BEGIN

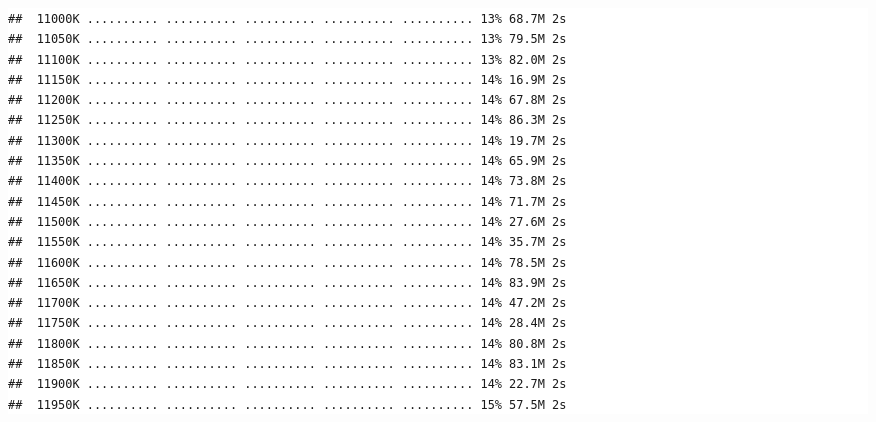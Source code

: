     ##  11000K .......... .......... .......... .......... .......... 13% 68.7M 2s
    ##  11050K .......... .......... .......... .......... .......... 13% 79.5M 2s
    ##  11100K .......... .......... .......... .......... .......... 13% 82.0M 2s
    ##  11150K .......... .......... .......... .......... .......... 14% 16.9M 2s
    ##  11200K .......... .......... .......... .......... .......... 14% 67.8M 2s
    ##  11250K .......... .......... .......... .......... .......... 14% 86.3M 2s
    ##  11300K .......... .......... .......... .......... .......... 14% 19.7M 2s
    ##  11350K .......... .......... .......... .......... .......... 14% 65.9M 2s
    ##  11400K .......... .......... .......... .......... .......... 14% 73.8M 2s
    ##  11450K .......... .......... .......... .......... .......... 14% 71.7M 2s
    ##  11500K .......... .......... .......... .......... .......... 14% 27.6M 2s
    ##  11550K .......... .......... .......... .......... .......... 14% 35.7M 2s
    ##  11600K .......... .......... .......... .......... .......... 14% 78.5M 2s
    ##  11650K .......... .......... .......... .......... .......... 14% 83.9M 2s
    ##  11700K .......... .......... .......... .......... .......... 14% 47.2M 2s
    ##  11750K .......... .......... .......... .......... .......... 14% 28.4M 2s
    ##  11800K .......... .......... .......... .......... .......... 14% 80.8M 2s
    ##  11850K .......... .......... .......... .......... .......... 14% 83.1M 2s
    ##  11900K .......... .......... .......... .......... .......... 14% 22.7M 2s
    ##  11950K .......... .......... .......... .......... .......... 15% 57.5M 2s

END

- [What is required]: Starting at the line that holds "14% 28.4M 2s", set down each line exactly through the last line of the records above, and no others.

- [Exercise solution]:
    ##  11750K .......... .......... .......... .......... .......... 14% 28.4M 2s
    ##  11800K .......... .......... .......... .......... .......... 14% 80.8M 2s
    ##  11850K .......... .......... .......... .......... .......... 14% 83.1M 2s
    ##  11900K .......... .......... .......... .......... .......... 14% 22.7M 2s
    ##  11950K .......... .......... .......... .......... .......... 15% 57.5M 2s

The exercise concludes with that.